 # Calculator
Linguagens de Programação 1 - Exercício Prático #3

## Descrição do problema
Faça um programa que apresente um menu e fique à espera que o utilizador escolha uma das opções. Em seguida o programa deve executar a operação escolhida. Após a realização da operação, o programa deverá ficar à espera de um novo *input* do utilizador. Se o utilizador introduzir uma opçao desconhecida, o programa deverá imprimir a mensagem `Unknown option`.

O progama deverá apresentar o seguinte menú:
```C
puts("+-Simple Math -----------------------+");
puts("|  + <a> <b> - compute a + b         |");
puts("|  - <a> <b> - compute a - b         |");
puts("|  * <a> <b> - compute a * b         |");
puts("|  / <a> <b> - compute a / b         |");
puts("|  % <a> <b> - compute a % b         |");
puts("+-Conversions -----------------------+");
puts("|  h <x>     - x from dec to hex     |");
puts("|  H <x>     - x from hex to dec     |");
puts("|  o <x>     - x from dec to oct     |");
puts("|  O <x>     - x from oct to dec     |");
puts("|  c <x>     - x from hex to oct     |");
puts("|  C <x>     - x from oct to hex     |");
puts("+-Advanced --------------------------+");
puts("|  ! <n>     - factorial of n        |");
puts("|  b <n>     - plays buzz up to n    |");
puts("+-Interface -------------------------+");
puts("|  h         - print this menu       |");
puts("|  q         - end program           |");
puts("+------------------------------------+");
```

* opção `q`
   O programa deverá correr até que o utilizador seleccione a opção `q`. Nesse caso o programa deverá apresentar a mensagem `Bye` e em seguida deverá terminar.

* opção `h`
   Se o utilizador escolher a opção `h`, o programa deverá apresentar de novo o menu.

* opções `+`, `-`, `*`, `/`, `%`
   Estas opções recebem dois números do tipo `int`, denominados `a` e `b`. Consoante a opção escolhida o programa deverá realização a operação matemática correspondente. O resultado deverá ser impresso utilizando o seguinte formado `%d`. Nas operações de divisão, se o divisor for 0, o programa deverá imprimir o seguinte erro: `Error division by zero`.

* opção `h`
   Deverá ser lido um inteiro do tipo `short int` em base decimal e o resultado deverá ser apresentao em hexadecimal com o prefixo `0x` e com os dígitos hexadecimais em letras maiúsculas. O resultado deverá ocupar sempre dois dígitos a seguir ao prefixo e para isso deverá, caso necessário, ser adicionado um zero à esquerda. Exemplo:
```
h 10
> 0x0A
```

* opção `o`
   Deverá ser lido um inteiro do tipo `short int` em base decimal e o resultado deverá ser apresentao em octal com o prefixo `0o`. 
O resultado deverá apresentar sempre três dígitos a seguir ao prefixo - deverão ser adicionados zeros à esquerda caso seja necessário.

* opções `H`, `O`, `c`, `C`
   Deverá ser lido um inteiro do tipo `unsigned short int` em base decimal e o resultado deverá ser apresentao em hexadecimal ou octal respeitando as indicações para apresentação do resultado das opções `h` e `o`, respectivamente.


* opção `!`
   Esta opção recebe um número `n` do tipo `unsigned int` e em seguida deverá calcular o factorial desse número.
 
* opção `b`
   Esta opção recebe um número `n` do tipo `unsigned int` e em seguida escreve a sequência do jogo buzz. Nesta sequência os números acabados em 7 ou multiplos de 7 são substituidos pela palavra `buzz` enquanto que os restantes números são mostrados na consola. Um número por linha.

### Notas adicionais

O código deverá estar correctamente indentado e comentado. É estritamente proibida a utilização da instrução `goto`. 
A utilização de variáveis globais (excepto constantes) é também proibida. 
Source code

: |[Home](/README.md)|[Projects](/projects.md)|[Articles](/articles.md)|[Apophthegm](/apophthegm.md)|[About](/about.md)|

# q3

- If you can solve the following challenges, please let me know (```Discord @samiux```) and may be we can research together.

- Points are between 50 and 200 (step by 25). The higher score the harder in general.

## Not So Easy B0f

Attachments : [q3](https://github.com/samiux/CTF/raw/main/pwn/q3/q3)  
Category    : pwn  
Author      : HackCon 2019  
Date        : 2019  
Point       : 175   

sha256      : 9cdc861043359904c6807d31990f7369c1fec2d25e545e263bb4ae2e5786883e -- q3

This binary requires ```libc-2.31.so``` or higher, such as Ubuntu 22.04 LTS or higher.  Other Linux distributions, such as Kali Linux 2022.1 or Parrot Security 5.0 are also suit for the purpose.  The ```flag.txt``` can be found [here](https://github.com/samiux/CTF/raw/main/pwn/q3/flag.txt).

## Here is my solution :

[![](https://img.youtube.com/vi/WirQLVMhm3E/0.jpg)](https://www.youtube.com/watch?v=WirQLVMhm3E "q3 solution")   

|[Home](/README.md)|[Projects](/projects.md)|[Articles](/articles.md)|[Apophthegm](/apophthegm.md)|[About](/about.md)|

━━━━━━

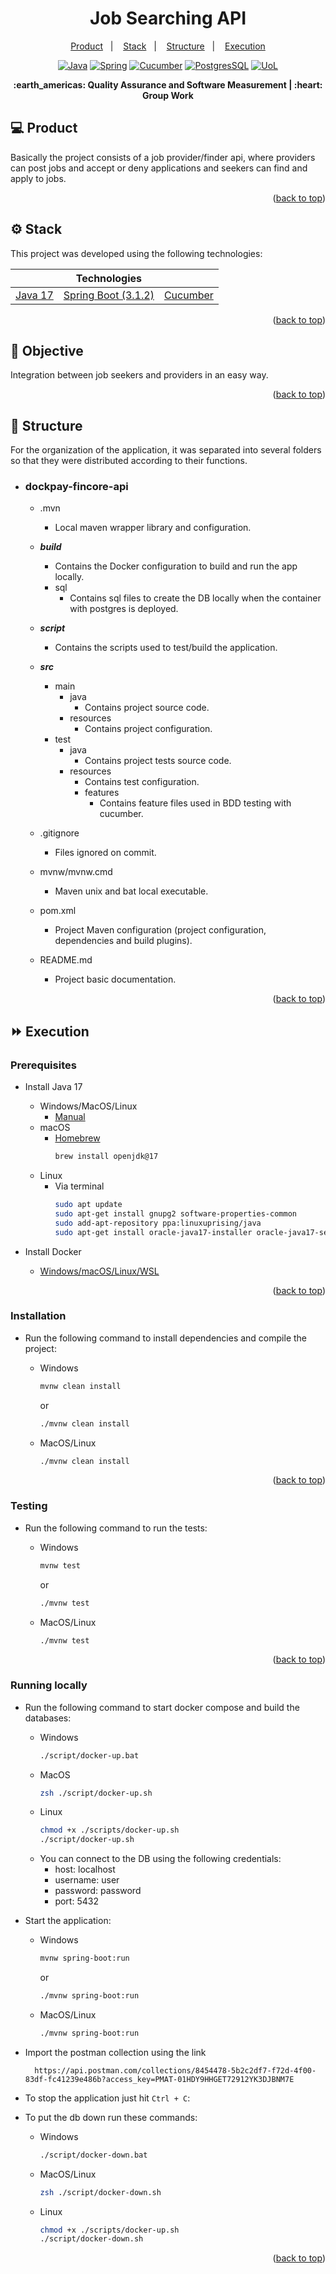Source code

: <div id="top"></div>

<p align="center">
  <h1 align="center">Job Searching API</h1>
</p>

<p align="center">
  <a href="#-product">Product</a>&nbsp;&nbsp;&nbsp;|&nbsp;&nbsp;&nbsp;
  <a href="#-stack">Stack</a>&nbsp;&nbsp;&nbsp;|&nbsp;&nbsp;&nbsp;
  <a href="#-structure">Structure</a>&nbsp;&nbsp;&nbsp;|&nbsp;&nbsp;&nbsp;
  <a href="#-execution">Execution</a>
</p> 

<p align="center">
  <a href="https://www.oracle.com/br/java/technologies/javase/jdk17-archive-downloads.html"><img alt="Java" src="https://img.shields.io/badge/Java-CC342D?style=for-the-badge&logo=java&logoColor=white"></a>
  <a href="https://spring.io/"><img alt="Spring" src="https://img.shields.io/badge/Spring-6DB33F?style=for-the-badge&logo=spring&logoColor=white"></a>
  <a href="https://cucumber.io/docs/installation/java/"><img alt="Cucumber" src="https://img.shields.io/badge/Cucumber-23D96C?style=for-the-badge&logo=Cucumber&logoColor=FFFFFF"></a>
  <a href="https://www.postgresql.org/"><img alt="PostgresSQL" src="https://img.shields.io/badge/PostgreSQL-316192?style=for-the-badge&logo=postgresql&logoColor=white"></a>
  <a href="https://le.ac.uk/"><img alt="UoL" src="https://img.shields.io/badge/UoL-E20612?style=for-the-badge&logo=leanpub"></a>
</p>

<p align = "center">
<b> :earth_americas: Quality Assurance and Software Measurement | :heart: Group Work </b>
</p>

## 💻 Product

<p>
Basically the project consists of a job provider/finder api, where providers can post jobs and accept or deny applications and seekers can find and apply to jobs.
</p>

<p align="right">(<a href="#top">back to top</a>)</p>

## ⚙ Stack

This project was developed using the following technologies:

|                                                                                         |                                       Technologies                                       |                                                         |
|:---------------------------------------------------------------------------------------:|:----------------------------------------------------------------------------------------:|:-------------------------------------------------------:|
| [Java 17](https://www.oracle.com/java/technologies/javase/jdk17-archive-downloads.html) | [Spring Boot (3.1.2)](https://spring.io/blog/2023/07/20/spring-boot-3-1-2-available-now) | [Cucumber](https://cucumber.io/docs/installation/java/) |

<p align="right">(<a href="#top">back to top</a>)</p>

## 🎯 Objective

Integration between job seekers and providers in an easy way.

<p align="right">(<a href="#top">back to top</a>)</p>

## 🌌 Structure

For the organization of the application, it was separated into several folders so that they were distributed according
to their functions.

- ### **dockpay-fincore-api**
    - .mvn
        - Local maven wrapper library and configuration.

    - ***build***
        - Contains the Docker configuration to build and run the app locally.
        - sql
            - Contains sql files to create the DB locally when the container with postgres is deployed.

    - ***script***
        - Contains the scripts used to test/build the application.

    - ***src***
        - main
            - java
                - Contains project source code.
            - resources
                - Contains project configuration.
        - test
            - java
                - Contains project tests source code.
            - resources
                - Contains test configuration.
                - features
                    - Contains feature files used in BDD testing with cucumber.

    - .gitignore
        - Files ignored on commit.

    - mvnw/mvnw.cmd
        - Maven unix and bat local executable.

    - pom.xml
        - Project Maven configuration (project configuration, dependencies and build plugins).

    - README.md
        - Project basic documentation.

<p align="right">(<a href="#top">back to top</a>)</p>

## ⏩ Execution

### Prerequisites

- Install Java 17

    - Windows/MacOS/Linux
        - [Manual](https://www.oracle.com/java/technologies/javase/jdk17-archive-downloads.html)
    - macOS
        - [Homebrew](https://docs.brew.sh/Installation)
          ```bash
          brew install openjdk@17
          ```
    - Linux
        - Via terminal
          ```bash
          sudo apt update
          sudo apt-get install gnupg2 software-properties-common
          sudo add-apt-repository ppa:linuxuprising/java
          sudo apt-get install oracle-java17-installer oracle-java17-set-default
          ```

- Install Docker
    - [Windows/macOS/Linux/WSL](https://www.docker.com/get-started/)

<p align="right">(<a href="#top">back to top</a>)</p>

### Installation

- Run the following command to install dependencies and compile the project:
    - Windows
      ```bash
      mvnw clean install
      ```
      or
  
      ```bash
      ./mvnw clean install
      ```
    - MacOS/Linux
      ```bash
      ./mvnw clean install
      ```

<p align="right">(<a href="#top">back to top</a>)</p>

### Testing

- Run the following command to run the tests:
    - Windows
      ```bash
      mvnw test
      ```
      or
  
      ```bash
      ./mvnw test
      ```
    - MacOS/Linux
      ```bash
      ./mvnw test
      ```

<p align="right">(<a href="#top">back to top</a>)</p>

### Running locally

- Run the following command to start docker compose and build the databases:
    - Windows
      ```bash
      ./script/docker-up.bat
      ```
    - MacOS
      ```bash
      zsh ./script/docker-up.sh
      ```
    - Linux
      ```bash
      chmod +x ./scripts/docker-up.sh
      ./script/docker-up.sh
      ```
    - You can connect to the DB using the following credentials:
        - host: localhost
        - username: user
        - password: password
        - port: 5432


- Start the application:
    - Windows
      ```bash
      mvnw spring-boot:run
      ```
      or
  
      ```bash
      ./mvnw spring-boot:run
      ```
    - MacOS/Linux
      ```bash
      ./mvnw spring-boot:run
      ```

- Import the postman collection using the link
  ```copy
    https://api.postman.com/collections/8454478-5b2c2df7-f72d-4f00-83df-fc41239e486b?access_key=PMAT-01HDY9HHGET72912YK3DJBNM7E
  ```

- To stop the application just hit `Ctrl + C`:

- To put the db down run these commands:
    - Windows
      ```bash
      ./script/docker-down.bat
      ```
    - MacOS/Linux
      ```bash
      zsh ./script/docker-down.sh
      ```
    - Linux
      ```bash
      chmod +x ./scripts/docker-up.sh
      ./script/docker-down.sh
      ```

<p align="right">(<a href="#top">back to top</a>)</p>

━━━━━━

> [What you are asked to do]: Which lines above contain the word "from"? Copy each of them.

> [Your response]:
puts("|  h <x>     - x from dec to hex     |");
puts("|  H <x>     - x from hex to dec     |");
puts("|  o <x>     - x from dec to oct     |");
puts("|  O <x>     - x from oct to dec     |");
puts("|  c <x>     - x from hex to oct     |");
puts("|  C <x>     - x from oct to hex     |");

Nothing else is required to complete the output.